A water tank is being filled at a constant rate. After 3 hours of filling, the tank contains 950 gallons...

1. TRANSLATE the problem information

• Given information:
  • At \(\mathrm{t = 3}\) hours: \(\mathrm{w = 950}\) gallons
  • At \(\mathrm{t = 7}\) hours: \(\mathrm{w = 1{,}350}\) gallons
  • Tank fills at constant rate

• What this tells us: We have two coordinate points \(\mathrm{(3, 950)}\) and \(\mathrm{(7, 1350)}\), and since the rate is constant, this is a linear relationship.
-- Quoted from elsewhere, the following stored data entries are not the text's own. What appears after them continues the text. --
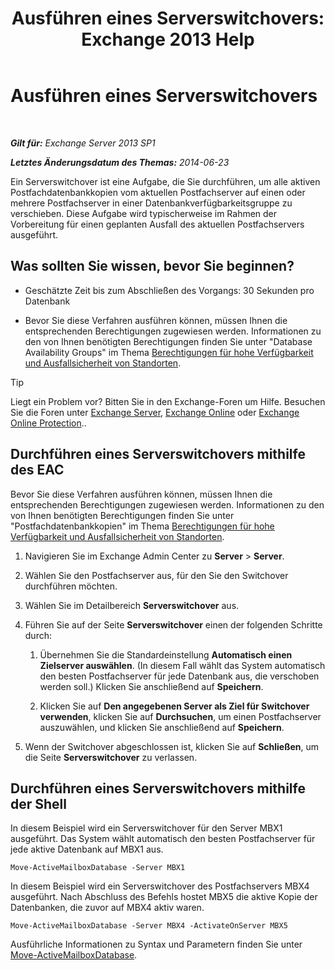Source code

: ﻿---
title: 'Ausführen eines Serverswitchovers: Exchange 2013 Help'
TOCTitle: Ausführen eines Serverswitchovers
ms:assetid: ffcefd56-b0a0-4229-9011-fff4197b7c74
ms:mtpsurl: https://technet.microsoft.com/de-de/library/Dd298187(v=EXCHG.150)
ms:contentKeyID: 62523872
ms.date: 05/22/2018
mtps_version: v=EXCHG.150
ms.translationtype: MT
---

# Ausführen eines Serverswitchovers

 

_**Gilt für:** Exchange Server 2013 SP1_

_**Letztes Änderungsdatum des Themas:** 2014-06-23_

Ein Serverswitchover ist eine Aufgabe, die Sie durchführen, um alle aktiven Postfachdatenbankkopien vom aktuellen Postfachserver auf einen oder mehrere Postfachserver in einer Datenbankverfügbarkeitsgruppe zu verschieben. Diese Aufgabe wird typischerweise im Rahmen der Vorbereitung für einen geplanten Ausfall des aktuellen Postfachservers ausgeführt.

## Was sollten Sie wissen, bevor Sie beginnen?

  - Geschätzte Zeit bis zum Abschließen des Vorgangs: 30 Sekunden pro Datenbank

  - Bevor Sie diese Verfahren ausführen können, müssen Ihnen die entsprechenden Berechtigungen zugewiesen werden. Informationen zu den von Ihnen benötigten Berechtigungen finden Sie unter "Database Availability Groups" im Thema [Berechtigungen für hohe Verfügbarkeit und Ausfallsicherheit von Standorten](high-availability-and-site-resilience-permissions-exchange-2013-help.md).


> [!TIP]
> Liegt ein Problem vor? Bitten Sie in den Exchange-Foren um Hilfe. Besuchen Sie die Foren unter <A href="https://go.microsoft.com/fwlink/p/?linkid=60612">Exchange Server</A>, <A href="https://go.microsoft.com/fwlink/p/?linkid=267542">Exchange Online</A> oder <A href="https://go.microsoft.com/fwlink/p/?linkid=285351">Exchange Online Protection</A>..



## Durchführen eines Serverswitchovers mithilfe des EAC

Bevor Sie diese Verfahren ausführen können, müssen Ihnen die entsprechenden Berechtigungen zugewiesen werden. Informationen zu den von Ihnen benötigten Berechtigungen finden Sie unter "Postfachdatenbankkopien" im Thema [Berechtigungen für hohe Verfügbarkeit und Ausfallsicherheit von Standorten](high-availability-and-site-resilience-permissions-exchange-2013-help.md).

1.  Navigieren Sie im Exchange Admin Center zu **Server** \> **Server**.

2.  Wählen Sie den Postfachserver aus, für den Sie den Switchover durchführen möchten.

3.  Wählen Sie im Detailbereich **Serverswitchover** aus.

4.  Führen Sie auf der Seite **Serverswitchover** einen der folgenden Schritte durch:
    
    1.  Übernehmen Sie die Standardeinstellung **Automatisch einen Zielserver auswählen**. (In diesem Fall wählt das System automatisch den besten Postfachserver für jede Datenbank aus, die verschoben werden soll.) Klicken Sie anschließend auf **Speichern**.
    
    2.  Klicken Sie auf **Den angegebenen Server als Ziel für Switchover verwenden**, klicken Sie auf **Durchsuchen**, um einen Postfachserver auszuwählen, und klicken Sie anschließend auf **Speichern**.

5.  Wenn der Switchover abgeschlossen ist, klicken Sie auf **Schließen**, um die Seite **Serverswitchover** zu verlassen.

## Durchführen eines Serverswitchovers mithilfe der Shell

In diesem Beispiel wird ein Serverswitchover für den Server MBX1 ausgeführt. Das System wählt automatisch den besten Postfachserver für jede aktive Datenbank auf MBX1 aus.

    Move-ActiveMailboxDatabase -Server MBX1

In diesem Beispiel wird ein Serverswitchover des Postfachservers MBX4 ausgeführt. Nach Abschluss des Befehls hostet MBX5 die aktive Kopie der Datenbanken, die zuvor auf MBX4 aktiv waren.

    Move-ActiveMailboxDatabase -Server MBX4 -ActivateOnServer MBX5

Ausführliche Informationen zu Syntax und Parametern finden Sie unter [Move-ActiveMailboxDatabase](https://technet.microsoft.com/de-de/library/dd298068\(v=exchg.150\)).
2. INFER the solution approach

• Since we need a linear equation \(\mathrm{w = mt + b}\), we must:
  • Find the rate of filling (slope m) using our two points
  • Find the initial amount in tank (y-intercept b) using the rate and one point

• Strategy: Calculate slope first, then substitute back to find initial amount

3. SIMPLIFY to find the rate of filling

• Using slope formula with points \(\mathrm{(3, 950)}\) and \(\mathrm{(7, 1350)}\):

\(\mathrm{Rate = \frac{1350 - 950}{7 - 3}}\)
\(\mathrm{= \frac{400}{4}}\)
\(\mathrm{= 100}\) gallons per hour

4. SIMPLIFY to find initial amount in tank

• Using \(\mathrm{w = 100t + b}\) with point \(\mathrm{(3, 950)}\):

\(\mathrm{950 = 100(3) + b}\)
\(\mathrm{950 = 300 + b}\)
\(\mathrm{b = 650}\) gallons

5. Write final equation and verify

• Equation: \(\mathrm{w = 100t + 650}\)
• Check with second point: \(\mathrm{w = 100(7) + 650 = 1350}\) ✓

Answer: A) \(\mathrm{w = 100t + 650}\)

Why Students Usually Falter on This Problem

Most Common Error Path:

Weak INFER skill: Students incorrectly think the y-intercept is the amount at \(\mathrm{t = 3}\) hours (950 gallons) instead of recognizing they need to find the initial amount when \(\mathrm{t = 0}\).

They correctly find the rate as 100 gallons/hour, but then write: \(\mathrm{w = 100t + 950}\)

This leads them to select Choice C (\(\mathrm{w = 100t + 950}\))

Second Most Common Error:

Poor TRANSLATE reasoning: Students misunderstand what "rate" means and use the total change in gallons (400) as the rate instead of dividing by the time change.

They write: \(\mathrm{w = 400t + b}\), then when solving for b get confused and often guess at the y-intercept value.

This may lead them to select Choice B (\(\mathrm{w = 400t + 750}\))

The Bottom Line:

This problem requires understanding that linear equations describe relationships over time, and the y-intercept represents the starting value (when \(\mathrm{t = 0}\)), not just any given point on the line. Students must distinguish between "rate of change" (slope) and "total change" (difference in values).